I been reading on a site about isolation and coupling and decoupling , spikes w/o dampeners , wooden blaocks under amps.. I have a concrete floors w large throw rugs. I use spikes under my speakers and racks with dampeners, is this or what


----------



## tonyvdb (Sep 5, 2007)

Decoupling speakers from the floor is a good idea if its a wood floor however concrete it makes no difference really.
Decoupling amps and other items is a bunch of snake oil unless its a tube amp or turntable. Back in the day 30+ years ago vibration from the amps power supplies could cause interference with other components however with the advancements in technology and everything going away from analog this is moot. the only advantage these "spacers" can have is giving better airflow between components.


----------



## pxj (Jun 10, 2011)

That's what I was thinking.. I tried all kinds of things and to my ears I couldn't tell the difference. I stuck with the spikes and dampers , the dampers because the wife didn't want spike marks in the tile.


----------



## tonyvdb (Sep 5, 2007)

A set of used hockey pucks are far cheaper and will active the same thing as well


----------



## pxj (Jun 10, 2011)

Interesting never thought of that, but since we have NO hockey stuff in my town, had the dampers.
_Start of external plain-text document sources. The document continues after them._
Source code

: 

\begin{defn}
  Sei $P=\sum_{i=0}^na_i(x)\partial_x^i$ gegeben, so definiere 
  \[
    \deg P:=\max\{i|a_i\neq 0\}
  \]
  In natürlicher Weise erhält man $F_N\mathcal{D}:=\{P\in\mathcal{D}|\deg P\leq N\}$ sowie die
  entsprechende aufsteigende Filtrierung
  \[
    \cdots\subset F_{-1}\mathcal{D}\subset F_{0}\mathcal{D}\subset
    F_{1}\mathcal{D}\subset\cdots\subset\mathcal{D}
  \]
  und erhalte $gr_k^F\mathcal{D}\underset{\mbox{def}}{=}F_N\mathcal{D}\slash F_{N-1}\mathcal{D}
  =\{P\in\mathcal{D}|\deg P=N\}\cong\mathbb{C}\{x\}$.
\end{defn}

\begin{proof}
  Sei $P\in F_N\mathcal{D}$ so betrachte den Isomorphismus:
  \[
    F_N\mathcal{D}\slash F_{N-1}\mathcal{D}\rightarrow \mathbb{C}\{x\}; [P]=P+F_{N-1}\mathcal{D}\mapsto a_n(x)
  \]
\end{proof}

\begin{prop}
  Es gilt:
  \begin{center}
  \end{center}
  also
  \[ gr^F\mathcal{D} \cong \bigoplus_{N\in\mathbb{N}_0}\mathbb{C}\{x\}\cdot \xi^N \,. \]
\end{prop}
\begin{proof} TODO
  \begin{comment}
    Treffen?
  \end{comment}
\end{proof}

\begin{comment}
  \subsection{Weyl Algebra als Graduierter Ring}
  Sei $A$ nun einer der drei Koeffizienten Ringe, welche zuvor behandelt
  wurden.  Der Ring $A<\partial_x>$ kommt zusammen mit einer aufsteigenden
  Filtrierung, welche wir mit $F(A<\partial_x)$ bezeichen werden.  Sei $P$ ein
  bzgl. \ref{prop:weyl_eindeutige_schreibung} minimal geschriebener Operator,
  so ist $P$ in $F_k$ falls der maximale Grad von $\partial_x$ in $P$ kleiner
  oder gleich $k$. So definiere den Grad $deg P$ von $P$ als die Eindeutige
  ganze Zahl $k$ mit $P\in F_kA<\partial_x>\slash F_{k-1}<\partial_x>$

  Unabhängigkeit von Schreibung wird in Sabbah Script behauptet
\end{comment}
I hear of of this stuff about wooden blocks under turntables, amps. The way I look at it, if a person actually purchased this stuff they will defend it to the bitter end...


----------



## tonyvdb (Sep 5, 2007)

Particularly what they charge for them. :spend:


----------



## NBPk402 (Feb 21, 2012)

If you want to try spikes... Just put a penny under them so you don't scratch the floor. As it was said above Tube amps, and turntables are the areas you will mainly see a dif. I used to run Spikes under my speakers... I heard no dif but it did keep them in the spot I put them. You can make your own spikes out of a piecs of threaded rod and a couple of nuts... Just grind a point onto the end.


----------



## Wardsweb (Apr 2, 2010)

A lot has to do with what you are trying to achieve and what kind of resolution your system has. Are you trying to stop the mechanical transfer of energy from leaving a piece of gear or entering it? Are you having an issue with a piece of gear resonating and affecting it's own playback? Each problem requires a different solution. So there are different things that isolate, dampen, couple and decouple your gear. Some do a combination of a couple of these. 

Over the years I have used all of these to some degree. I spike my turntable that is susceptible to picking up external vibration. For my old turntable, I built a sand box to dampen the resonance of the motor that was being picked up as rumble by the needle. I've spiked speakers to get through carpet so they actually rested on the subfloor to tighten the bass. I use spikes with layers of dampening material on my amp stands to quell microphonic tubes. 

This list goes on and on. Bottom line they can do wonders in a system. Do your research to understand what issues you are having, what is causing them, what measures are needed to counter act and then apply the counter measure. This may take some trial and error. Different material on different surfaces give different results. It is part science and part art, as we all like our music differently.


----------



## pxj (Jun 10, 2011)

When I read all of these claims about wooden bases, air suspension etc... I often wonder where in the world do these people live, on some earthquake fault, next to a railway or at the end of a international runway or do they have crazed kids that keep bumping into the audio equipment. It's crazy I tell ya and fits into marketing 101, sell it and they will come.


----------



## hyghwayman (Jan 15, 2008)

pxj said:


> I often wonder where in the world do these people live, on some earthquake fault, next to a railway or at the end of a international runway or do they have crazed kids that keep bumping into the audio equipment.


:rofl2: Enjoyed the reference to kids :T


----------